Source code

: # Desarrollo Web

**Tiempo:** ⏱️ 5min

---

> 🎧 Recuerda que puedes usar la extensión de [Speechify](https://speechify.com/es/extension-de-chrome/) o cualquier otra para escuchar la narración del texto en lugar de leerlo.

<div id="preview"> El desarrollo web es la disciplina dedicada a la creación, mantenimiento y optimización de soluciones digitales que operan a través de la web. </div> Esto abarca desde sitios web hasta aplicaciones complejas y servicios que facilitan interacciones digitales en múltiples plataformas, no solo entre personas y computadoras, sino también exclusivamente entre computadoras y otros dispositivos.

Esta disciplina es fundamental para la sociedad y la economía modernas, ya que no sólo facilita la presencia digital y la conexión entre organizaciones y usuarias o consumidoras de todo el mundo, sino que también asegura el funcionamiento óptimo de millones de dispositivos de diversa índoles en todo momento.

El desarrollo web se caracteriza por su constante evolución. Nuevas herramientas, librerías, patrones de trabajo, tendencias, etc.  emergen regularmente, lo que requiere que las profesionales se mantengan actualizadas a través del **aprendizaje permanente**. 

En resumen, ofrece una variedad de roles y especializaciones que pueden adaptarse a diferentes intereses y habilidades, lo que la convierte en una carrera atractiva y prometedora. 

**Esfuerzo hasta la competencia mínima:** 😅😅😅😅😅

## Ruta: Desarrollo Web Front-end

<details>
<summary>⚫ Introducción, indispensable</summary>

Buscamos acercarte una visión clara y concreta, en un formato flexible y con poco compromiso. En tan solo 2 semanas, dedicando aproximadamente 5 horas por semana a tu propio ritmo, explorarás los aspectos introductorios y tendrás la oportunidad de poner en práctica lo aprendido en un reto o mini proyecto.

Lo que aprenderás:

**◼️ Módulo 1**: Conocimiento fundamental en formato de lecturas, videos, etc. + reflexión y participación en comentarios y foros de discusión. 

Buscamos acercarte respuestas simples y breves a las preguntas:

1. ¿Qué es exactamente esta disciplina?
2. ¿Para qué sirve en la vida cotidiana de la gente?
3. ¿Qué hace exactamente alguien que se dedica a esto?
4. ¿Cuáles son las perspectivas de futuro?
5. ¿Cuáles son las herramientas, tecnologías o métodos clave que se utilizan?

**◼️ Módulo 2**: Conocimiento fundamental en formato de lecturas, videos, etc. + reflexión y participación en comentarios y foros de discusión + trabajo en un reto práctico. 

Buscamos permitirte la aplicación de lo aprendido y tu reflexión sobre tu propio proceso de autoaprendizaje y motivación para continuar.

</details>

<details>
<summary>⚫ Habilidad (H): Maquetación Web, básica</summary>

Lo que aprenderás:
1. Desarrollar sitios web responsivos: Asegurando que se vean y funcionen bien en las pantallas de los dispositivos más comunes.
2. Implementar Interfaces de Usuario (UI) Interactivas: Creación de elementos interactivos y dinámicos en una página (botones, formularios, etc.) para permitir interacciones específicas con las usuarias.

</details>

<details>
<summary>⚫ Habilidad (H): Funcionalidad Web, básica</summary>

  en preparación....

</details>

| TASK INSTRUCTIONS |
What lines of the material above include "propio"? Copy each one.

| RESPONSE FOR THIS EXERCISE |
Buscamos acercarte una visión clara y concreta, en un formato flexible y con poco compromiso. En tan solo 2 semanas, dedicando aproximadamente 5 horas por semana a tu propio ritmo, explorarás los aspectos introductorios y tendrás la oportunidad de poner en práctica lo aprendido en un reto o mini proyecto.
Buscamos permitirte la aplicación de lo aprendido y tu reflexión sobre tu propio proceso de autoaprendizaje y motivación para continuar.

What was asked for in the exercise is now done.